A Community Service Celebrating 400 Years of Baptist Heritage, 1609-2009
Robert L. Doty
Introduction
This essay was originally written as a narrative for presentations celebrating the 400th Anniversary of Baptists by the Elizabethtown Area Sacred Community Choir on February 27 and March 1, 2009, at Campbellsville University and Elizabethtown Baptist Church, respectively. In addition to historical narration, these presentations included choral and hymnic selections by Baptist authors and composers, interpretative movement, and photographic displays of historic sites in Baptist history. Its presentation at Campbellsville University was given in Ransdell Chapel with the support of the University’s Baptist Heritage Series and the Robertson Worship Endowment. The narrative was not intended as a narrowly scholarly document, and is based primarily on readily available facts, with primary debt being owed to Robert G. Torbet’s A History of the Baptists, Revised Edition, 1963.

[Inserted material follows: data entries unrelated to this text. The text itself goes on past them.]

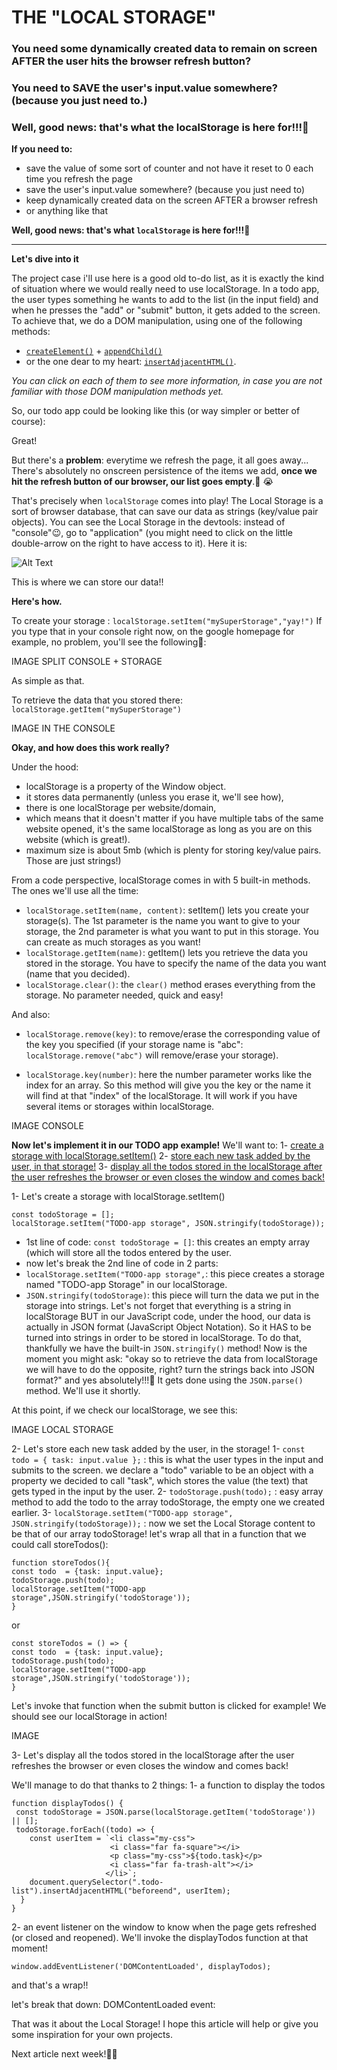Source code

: # THE "LOCAL STORAGE"

### You need some dynamically created data to remain on screen AFTER the user hits the browser refresh button?
### You need to SAVE the user's input.value somewhere? (because you just need to.)
### Well, good news: that's what the localStorage is here for!!!🤩 


**If you need to:**
- save the value of some sort of counter and not have it reset to 0 each time you refresh the page
- save the user's input.value somewhere? (because you just need to)
- keep dynamically created data on the screen AFTER a browser refresh
- or anything like that

**Well, good news: that's what `localStorage` is here for!!!🤩**
 
--------------------

**Let's dive into it**

The project case i'll use here is a good old to-do list, as it is exactly the kind of situation where we would really need to use localStorage.
In a todo app, the user types something he wants to add to the list (in the input field) and when he presses the "add" or "submit" button, it gets added to the screen. 
To achieve that, we do a DOM manipulation, using one of the following methods: 
- [`createElement()`](https://developer.mozilla.org/en-US/docs/Web/API/Document/createElement) + [`appendChild()`](https://developer.mozilla.org/en-US/docs/Web/API/Node/appendChild) 
- or the one dear to my heart: [`insertAdjacentHTML()`](https://developer.mozilla.org/en-US/docs/Web/API/Element/insertAdjacentHTML). 

*You can click on each of them to see more information, in case you are not familiar with those DOM manipulation methods yet.*

So, our todo app could be looking like this (or way simpler or better of course):


Great!

But there's a **problem**: everytime we refresh the page, it all goes away... There's absolutely no onscreen persistence of the items we add, **once we hit the refresh button of our browser, our list goes empty**.🔄 😭

That's precisely when `localStorage` comes into play!
The Local Storage is a sort of browser database, that can save our data as strings (key/value pair objects).
You can see the Local Storage in the devtools: instead of "console"😉, go to "application" (you might need to click on the little double-arrow on the right to have access to it). 
Here it is:

![Alt Text](https://dev-to-uploads.s3.amazonaws.com/i/kq4o40maxhp5kweut6mj.png)

This is where we can store our data!!


**Here's how.**

To create your storage :
`localStorage.setItem("mySuperStorage","yay!")`
If you type that in your console right now, on the google homepage for example, no problem, you'll see the following🤩: 

IMAGE SPLIT CONSOLE + STORAGE

As simple as that.

To retrieve the data that you stored there:
`localStorage.getItem("mySuperStorage")`

IMAGE IN THE CONSOLE

**Okay, and how does this work really?**

Under the hood:
- localStorage is a property of the Window object. 
- it stores data permanently (unless you erase it, we'll see how),
- there is one localStorage per website/domain,
- which means that it doesn't matter if you have multiple tabs of the same website opened, it's the same localStorage as long as you are on this website (which is great!).
- maximum size is about 5mb (which is plenty for storing key/value pairs. Those are just strings!)

From a code perspective, localStorage comes in with 5 built-in methods.
The ones we'll use all the time:
- `localStorage.setItem(name, content)`: setItem() lets you create your storage(s). The 1st parameter is the name you want to give to your storage, the 2nd parameter is what you want to put in this storage. You can create as much storages as you want!
- `localStorage.getItem(name)`: getItem() lets you retrieve the data you stored in the storage. You have to specify the name of the data you want (name that you decided).
- `localStorage.clear()`: the `clear()` method erases everything from the storage. No parameter needed, quick and easy!

And also:
- `localStorage.remove(key)`: to remove/erase the corresponding value of the key you specified (if your storage name is "abc": `localStorage.remove("abc")` will remove/erase your storage). 

- `localStorage.key(number)`: here the number parameter works like the index for an array. So this method will give you the key or the name it will find at that "index" of the localStorage. It will work if you have several items or storages within localStorage.

IMAGE CONSOLE

**Now let's implement it in our TODO app example!** 
We'll want to:
1- [create a storage with localStorage.setItem()](#1)
2- [store each new task added by the user, in that storage!](#2) 
3- [display all the todos stored in the localStorage after the user refreshes the browser or even closes the window and comes back!](#3)

<a name="1">1- Let's create a storage with localStorage.setItem()</a>
```
const todoStorage = [];  
localStorage.setItem("TODO-app storage", JSON.stringify(todoStorage)); 
```
- 1st line of code:
`const todoStorage = []`: this creates an empty array (which will store all the todos entered by the user.
- now let's break the 2nd line of code in 2 parts:
 - `localStorage.setItem("TODO-app storage",`: this piece creates a storage named "TODO-app Storage" in our localStorage. 
 - `JSON.stringify(todoStorage)`: this piece will turn the data we put in the storage into strings.
Let's not forget that everything is a string in localStorage BUT in our JavaScript code, under the hood, our data is actually in JSON format (JavaScript Object Notation). So it HAS to be turned into strings in order to be stored in localStorage. 
To do that, thankfully we have the built-in `JSON.stringify()`  method!
Now is the moment you might ask: "okay so to retrieve the data from localStorage we will have to do the opposite, right? turn the strings back into JSON format?" and yes absolutely!!!🤩
It gets done using the `JSON.parse()` method.
We'll use it shortly. 

At this point, if we check our localStorage, we see this:

IMAGE LOCAL STORAGE

<a name="2">2- Let's store each new task added by the user, in the storage! </a>
1- `const todo = { task: input.value };` : this is what the user types in the input and submits to the screen. we declare a "todo" variable to be an object with a property we decided to call "task", which stores the value (the text) that gets typed in the input by the user. 
2- `todoStorage.push(todo);` : easy array method to add the todo to the array todoStorage, the empty one we created earlier. 
3- `localStorage.setItem("TODO-app storage", JSON.stringify(todoStorage));` : now we set the Local Storage content to be that of our array todoStorage!
let's wrap all that in a function that we could call storeTodos():
```
function storeTodos(){
const todo  = {task: input.value};
todoStorage.push(todo);
localStorage.setItem("TODO-app storage",JSON.stringify('todoStorage'));
}
```
or 
```
const storeTodos = () => {
const todo  = {task: input.value};
todoStorage.push(todo);
localStorage.setItem("TODO-app storage",JSON.stringify('todoStorage'));
}
```

Let's invoke that function when the submit button is clicked for example!
We should see our localStorage in action!

IMAGE

<a name="3">3- Let's display all the todos stored in the localStorage after the user refreshes the browser or even closes the window and comes back!</a>

We'll manage to do that thanks to 2 things:
1- a function to display the todos
```
function displayTodos() {
 const todoStorage = JSON.parse(localStorage.getItem('todoStorage')) || [];
 todoStorage.forEach((todo) => {
    const userItem = `<li class="my-css">
                      <i class="far fa-square"></i>                     
                      <p class="my-css">${todo.task}</p>
                      <i class="far fa-trash-alt"></i>
                     </li>`;
    document.querySelector(".todo-list").insertAdjacentHTML("beforeend", userItem);
  }
}
```
2- an event listener on the window to know when the page gets refreshed (or closed and reopened). We'll invoke the displayTodos function at that moment!
```
window.addEventListener('DOMContentLoaded', displayTodos);
```
and that's a wrap!!

let's break that down:
DOMContentLoaded event:


That was it about the Local Storage! 
I hope this article will help or give you some inspiration for your own projects.

Next article next week!🤙🏾



 


  


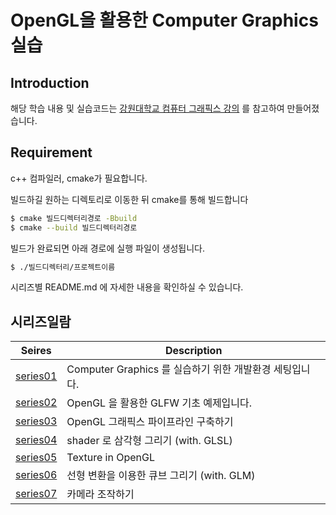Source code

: # OpenGL을 활용한 Computer Graphics 실습

## Introduction

해당 학습 내용 및 실습코드는 [강원대학교 컴퓨터 그래픽스 강의](https://www.youtube.com/watch?v=kEAKvJKnvfA&list=PLvNHCGtd4kh_cYLKMP_E-jwF3YKpDP4hf&index=1) 를 참고하여 만들어졌습니다.

## Requirement

c++ 컴파일러, cmake가 필요합니다.

빌드하길 원하는 디렉토리로 이동한 뒤 cmake를 통해 빌드합니다

```bash
$ cmake 빌드디렉터리경로 -Bbuild
$ cmake --build 빌드디렉터리경로
```

빌드가 완료되면 아래 경로에 실행 파일이 생성됩니다.

```bash
$ ./빌드디렉터리/프로젝트이름
```

시리즈별 README.md 에 자세한 내용을 확인하실 수 있습니다.

## 시리즈일람

| Seires                                                                                | Description                                             |
| ------------------------------------------------------------------------------------- | ------------------------------------------------------- |
| [series01](https://github.com/kcwww/Computer-Graphics-with-OpenGL/tree/main/series01) | Computer Graphics 를 실습하기 위한 개발환경 세팅입니다. |
| [series02](https://www.chanwooyam.dev/series/computer-graphics/2IYzBkIto4h4tlnClmzU)  | OpenGL 을 활용한 GLFW 기초 예제입니다.                  |
| [series03](https://github.com/kcwww/Computer-Graphics-with-OpenGL/tree/main/series03) | OpenGL 그래픽스 파이프라인 구축하기                     |
| [series04](https://github.com/kcwww/Computer-Graphics-with-OpenGL/tree/main/series04) | shader 로 삼각형 그리기 (with. GLSL)                    |
| [series05](https://github.com/kcwww/Computer-Graphics-with-OpenGL/tree/main/series05) | Texture in OpenGL      |
| [series06](https://github.com/kcwww/Computer-Graphics-with-OpenGL/tree/main/series06) | 선형 변환을 이용한 큐브 그리기 (with. GLM)   |
| [series07](https://github.com/kcwww/Computer-Graphics-with-OpenGL/tree/main/series07) | 카메라 조작하기 |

An Introductory Essay on Baptist History and Heritage
The Baptist denomination began as an historically identifiable church in the early 17th Century in England, generally understood to have dated from 1609. It had some significant connections with the Anabaptist movement, in Bohemia in particular with the followers of John Huss. Baptists were also influenced by the Mennonite churches in Holland. The early leaders of the English Baptists included John Smyth and Thomas Helwys. In America, the Baptist heritage began in 1639 with Roger Williams in Rhode Island.
The Baptists identified themselves as a believers’ church. That is: membership in the churches was restricted to those who declared that they had a personal experience of faith in Jesus Christ. They held to believers’ Baptism only. Early on, the churches organized themselves into groups or associations for fellowship and shared experiences, but they did not have any ecclesiastical structure responsible for individual congregations, neither did they have ruling elders within the church. There were ministers and deacons, but church business was democratic, with each member having equal vote. There were no priests. Baptists held and hold to the concept of the priesthood of all believers.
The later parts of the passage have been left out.